(Stored data)
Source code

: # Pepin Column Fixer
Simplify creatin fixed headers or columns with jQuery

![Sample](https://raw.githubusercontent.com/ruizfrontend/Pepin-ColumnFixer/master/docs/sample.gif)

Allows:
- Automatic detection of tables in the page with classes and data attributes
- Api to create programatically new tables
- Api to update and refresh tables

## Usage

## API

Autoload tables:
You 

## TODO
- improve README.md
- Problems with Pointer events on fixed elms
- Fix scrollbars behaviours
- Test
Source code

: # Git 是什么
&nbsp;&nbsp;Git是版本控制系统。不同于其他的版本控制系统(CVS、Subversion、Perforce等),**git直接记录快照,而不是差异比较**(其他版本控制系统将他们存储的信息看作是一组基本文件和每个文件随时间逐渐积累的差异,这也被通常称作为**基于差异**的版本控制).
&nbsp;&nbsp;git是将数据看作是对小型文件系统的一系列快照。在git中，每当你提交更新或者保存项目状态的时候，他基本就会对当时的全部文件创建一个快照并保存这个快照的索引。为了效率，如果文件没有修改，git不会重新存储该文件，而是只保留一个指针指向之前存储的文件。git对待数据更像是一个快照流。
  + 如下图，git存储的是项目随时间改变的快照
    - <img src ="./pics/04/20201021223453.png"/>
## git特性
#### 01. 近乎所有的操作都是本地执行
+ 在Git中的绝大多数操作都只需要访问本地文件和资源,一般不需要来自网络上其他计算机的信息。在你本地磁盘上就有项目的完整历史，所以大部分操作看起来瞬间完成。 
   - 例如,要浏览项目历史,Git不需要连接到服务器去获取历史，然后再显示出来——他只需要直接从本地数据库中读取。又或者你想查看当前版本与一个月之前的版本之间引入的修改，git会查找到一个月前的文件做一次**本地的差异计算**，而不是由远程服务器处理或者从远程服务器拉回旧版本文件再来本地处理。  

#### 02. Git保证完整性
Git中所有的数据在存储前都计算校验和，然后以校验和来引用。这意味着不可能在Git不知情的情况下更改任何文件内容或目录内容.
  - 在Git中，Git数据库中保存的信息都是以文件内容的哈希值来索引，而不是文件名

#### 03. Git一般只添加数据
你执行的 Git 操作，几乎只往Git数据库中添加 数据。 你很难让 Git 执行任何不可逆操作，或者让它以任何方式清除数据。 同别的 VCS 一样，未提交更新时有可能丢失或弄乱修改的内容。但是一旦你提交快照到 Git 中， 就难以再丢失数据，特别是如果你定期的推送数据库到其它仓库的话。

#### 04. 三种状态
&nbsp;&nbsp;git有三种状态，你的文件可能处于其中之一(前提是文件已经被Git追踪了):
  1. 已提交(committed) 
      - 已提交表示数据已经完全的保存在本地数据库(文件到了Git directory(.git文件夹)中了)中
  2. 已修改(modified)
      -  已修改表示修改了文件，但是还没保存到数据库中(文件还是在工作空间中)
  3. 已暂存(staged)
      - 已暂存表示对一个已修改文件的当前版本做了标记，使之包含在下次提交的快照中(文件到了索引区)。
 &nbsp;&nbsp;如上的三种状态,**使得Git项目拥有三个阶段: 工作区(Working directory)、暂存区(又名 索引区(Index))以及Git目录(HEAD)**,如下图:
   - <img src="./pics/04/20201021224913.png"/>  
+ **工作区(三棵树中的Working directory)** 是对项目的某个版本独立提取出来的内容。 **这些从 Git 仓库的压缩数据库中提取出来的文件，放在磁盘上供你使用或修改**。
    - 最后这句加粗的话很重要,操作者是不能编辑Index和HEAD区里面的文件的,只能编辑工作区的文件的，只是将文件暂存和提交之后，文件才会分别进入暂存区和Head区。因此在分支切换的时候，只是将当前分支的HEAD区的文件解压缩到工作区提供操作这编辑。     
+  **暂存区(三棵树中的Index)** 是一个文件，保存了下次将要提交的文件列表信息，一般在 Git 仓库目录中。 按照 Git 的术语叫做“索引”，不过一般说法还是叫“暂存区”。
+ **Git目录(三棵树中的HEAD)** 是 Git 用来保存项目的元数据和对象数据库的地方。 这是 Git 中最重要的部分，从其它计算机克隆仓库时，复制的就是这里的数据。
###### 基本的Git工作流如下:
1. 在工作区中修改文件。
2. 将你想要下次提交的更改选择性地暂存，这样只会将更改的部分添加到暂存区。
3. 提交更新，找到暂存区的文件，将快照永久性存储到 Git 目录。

* [Your goal]
Look through the entries above, and wherever a line holds the string "with", copy it.

* [Expected answer]
Simplify creatin fixed headers or columns with jQuery
- Automatic detection of tables in the page with classes and data attributes
- Problems with Pointer events on fixed elms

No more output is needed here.